Segment Open

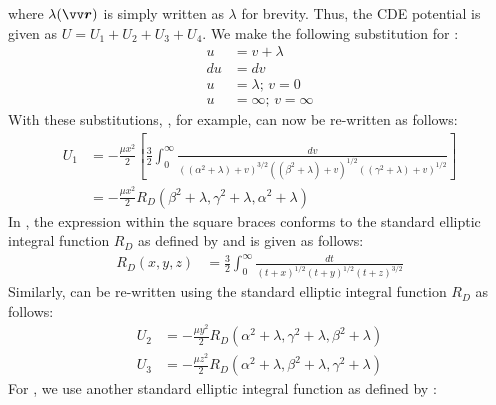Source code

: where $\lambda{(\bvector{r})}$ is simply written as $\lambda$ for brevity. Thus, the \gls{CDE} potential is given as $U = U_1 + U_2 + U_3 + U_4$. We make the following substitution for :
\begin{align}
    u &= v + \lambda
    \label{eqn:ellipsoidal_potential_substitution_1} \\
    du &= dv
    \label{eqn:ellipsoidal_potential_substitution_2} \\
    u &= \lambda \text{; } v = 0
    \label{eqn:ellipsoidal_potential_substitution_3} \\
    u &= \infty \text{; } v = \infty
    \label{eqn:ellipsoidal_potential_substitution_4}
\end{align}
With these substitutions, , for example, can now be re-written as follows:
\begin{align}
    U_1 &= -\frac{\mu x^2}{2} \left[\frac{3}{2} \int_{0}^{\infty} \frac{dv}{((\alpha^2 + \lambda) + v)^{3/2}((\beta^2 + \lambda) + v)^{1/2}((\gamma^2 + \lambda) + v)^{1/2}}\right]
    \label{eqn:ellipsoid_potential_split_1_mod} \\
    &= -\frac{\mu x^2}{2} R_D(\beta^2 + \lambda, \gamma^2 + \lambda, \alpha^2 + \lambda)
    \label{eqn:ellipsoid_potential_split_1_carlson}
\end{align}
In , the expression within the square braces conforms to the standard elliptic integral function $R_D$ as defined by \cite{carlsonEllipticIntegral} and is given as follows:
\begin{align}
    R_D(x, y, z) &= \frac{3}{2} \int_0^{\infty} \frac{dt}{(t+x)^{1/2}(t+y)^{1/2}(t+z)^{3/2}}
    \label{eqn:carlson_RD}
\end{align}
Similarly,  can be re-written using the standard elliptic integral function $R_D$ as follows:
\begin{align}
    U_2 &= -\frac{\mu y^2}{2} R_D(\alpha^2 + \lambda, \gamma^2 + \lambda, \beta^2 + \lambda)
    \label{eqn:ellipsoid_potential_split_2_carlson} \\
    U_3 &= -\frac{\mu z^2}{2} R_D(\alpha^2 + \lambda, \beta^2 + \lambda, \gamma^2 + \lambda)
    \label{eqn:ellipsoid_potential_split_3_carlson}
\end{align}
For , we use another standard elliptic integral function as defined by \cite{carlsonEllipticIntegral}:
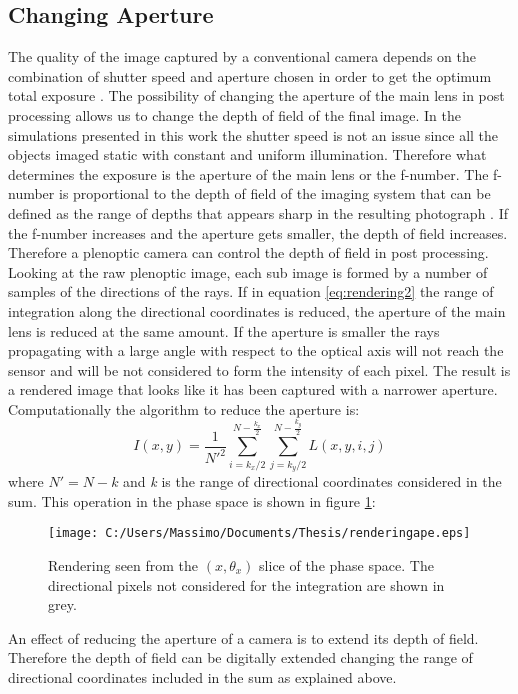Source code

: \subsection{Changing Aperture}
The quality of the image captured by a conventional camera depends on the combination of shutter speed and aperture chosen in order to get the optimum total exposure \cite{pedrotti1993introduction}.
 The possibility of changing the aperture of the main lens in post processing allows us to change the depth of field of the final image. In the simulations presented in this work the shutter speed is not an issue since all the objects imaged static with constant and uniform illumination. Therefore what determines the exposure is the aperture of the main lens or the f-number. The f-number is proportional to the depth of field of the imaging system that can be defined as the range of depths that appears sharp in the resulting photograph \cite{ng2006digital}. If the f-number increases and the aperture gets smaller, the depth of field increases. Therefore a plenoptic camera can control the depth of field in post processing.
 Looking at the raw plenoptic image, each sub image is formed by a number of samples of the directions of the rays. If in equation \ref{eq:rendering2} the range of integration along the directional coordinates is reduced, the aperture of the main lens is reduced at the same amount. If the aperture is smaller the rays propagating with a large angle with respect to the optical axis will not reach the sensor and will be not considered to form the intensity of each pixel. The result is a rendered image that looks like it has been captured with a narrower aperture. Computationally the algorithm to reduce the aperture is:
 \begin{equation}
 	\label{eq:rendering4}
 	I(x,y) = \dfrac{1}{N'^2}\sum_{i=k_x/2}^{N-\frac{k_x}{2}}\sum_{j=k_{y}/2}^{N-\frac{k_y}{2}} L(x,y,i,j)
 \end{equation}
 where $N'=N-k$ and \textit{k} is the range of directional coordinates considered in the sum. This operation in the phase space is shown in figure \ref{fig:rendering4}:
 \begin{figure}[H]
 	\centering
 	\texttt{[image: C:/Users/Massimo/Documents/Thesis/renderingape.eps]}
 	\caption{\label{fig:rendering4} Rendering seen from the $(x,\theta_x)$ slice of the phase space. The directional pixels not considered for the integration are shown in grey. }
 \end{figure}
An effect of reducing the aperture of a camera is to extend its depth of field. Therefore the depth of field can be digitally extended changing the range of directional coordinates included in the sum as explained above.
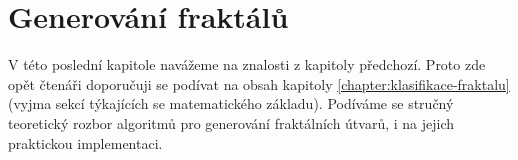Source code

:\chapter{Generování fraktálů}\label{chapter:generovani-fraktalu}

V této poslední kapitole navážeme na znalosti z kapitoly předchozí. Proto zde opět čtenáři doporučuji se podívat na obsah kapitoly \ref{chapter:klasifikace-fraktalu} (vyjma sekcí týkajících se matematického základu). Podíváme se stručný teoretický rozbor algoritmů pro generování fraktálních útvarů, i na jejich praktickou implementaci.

Segment Closed
Segment Open

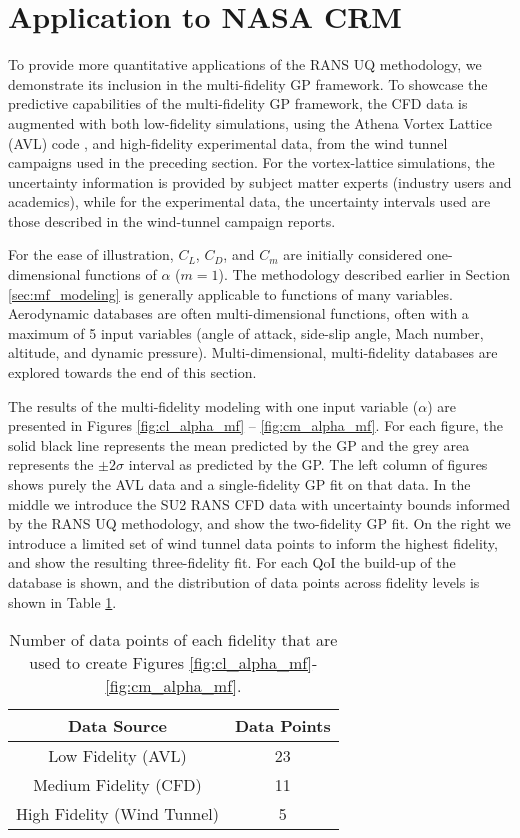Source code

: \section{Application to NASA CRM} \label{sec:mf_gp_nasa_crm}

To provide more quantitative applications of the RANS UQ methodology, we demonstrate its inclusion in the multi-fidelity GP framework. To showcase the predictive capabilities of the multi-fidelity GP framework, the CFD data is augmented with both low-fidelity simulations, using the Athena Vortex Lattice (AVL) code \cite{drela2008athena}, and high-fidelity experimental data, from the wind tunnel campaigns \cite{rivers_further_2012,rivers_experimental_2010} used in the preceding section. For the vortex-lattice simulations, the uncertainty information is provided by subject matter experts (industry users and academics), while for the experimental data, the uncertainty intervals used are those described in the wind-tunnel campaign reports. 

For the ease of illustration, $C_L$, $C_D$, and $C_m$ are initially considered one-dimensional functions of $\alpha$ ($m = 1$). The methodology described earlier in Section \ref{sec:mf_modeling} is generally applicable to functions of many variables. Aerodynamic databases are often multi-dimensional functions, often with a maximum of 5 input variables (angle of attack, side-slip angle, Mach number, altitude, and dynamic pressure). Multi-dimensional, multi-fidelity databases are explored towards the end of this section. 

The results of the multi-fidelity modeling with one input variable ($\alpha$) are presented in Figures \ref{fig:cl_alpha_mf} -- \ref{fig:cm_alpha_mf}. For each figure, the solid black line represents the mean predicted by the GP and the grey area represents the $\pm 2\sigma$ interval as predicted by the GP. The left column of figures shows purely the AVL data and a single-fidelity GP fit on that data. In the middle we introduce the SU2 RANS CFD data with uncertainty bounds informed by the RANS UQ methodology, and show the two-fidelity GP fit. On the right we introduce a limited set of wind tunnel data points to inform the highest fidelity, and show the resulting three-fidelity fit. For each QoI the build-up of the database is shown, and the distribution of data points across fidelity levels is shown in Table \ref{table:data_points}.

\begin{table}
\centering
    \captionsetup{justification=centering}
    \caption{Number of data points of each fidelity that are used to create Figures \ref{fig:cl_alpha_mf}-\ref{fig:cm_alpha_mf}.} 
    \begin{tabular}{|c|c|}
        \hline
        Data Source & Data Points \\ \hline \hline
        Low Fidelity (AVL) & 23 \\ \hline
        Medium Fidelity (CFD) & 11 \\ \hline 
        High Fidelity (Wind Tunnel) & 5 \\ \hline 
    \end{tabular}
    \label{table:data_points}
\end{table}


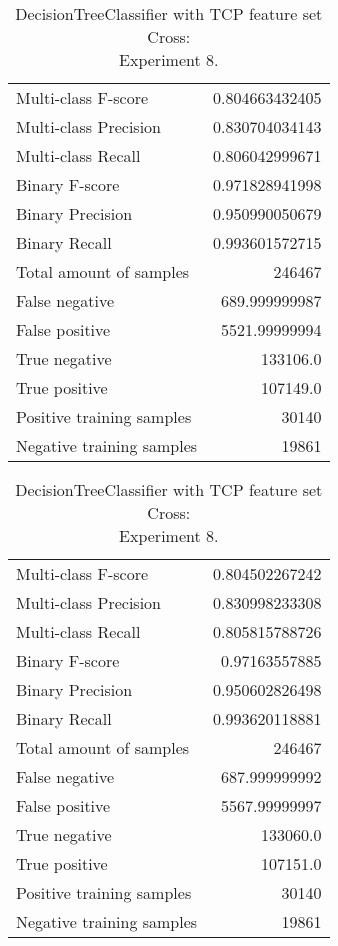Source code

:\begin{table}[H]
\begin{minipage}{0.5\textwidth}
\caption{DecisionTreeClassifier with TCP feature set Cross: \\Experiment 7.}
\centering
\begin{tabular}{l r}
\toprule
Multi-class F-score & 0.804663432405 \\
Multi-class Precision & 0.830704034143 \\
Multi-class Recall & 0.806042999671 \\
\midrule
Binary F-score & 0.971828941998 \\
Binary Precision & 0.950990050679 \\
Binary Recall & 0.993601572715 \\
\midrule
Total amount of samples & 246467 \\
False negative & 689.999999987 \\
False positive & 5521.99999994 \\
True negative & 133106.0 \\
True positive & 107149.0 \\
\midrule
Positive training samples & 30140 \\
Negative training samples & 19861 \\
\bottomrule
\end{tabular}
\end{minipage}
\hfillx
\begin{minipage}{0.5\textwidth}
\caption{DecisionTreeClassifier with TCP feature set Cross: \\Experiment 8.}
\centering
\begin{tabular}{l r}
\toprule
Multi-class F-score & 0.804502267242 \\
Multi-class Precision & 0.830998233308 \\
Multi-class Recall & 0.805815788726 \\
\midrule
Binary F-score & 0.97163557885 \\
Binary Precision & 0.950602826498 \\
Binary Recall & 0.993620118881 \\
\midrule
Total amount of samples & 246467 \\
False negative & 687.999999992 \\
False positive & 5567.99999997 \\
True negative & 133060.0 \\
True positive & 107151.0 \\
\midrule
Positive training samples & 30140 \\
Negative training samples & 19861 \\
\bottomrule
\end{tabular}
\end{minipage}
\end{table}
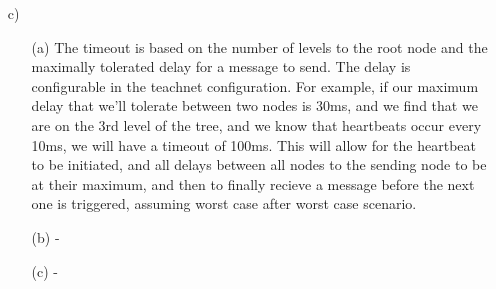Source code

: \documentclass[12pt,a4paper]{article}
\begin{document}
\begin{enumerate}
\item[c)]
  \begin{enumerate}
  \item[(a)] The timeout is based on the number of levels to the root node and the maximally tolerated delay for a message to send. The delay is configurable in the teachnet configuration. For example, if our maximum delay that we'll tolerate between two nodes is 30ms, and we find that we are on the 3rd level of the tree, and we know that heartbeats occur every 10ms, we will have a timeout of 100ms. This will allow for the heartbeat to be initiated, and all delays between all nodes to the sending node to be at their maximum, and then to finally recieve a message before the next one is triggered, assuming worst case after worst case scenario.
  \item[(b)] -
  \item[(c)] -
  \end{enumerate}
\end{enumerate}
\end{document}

Segment Closed

* AIM OF THE TASK
Restate word for word the entries above from the line with "True negative & 133106.0 \\" through the line with "Multi-class Precision & 0.830998233308 \\", inclusive, leaving out everything else.

* EXERCISE OUTPUT
True negative & 133106.0 \\
True positive & 107149.0 \\
\midrule
Positive training samples & 30140 \\
Negative training samples & 19861 \\
\bottomrule
\end{tabular}
\end{minipage}
\hfillx
\begin{minipage}{0.5\textwidth}
\caption{DecisionTreeClassifier with TCP feature set Cross: \\Experiment 8.}
\centering
\begin{tabular}{l r}
\toprule
Multi-class F-score & 0.804502267242 \\
Multi-class Precision & 0.830998233308 \\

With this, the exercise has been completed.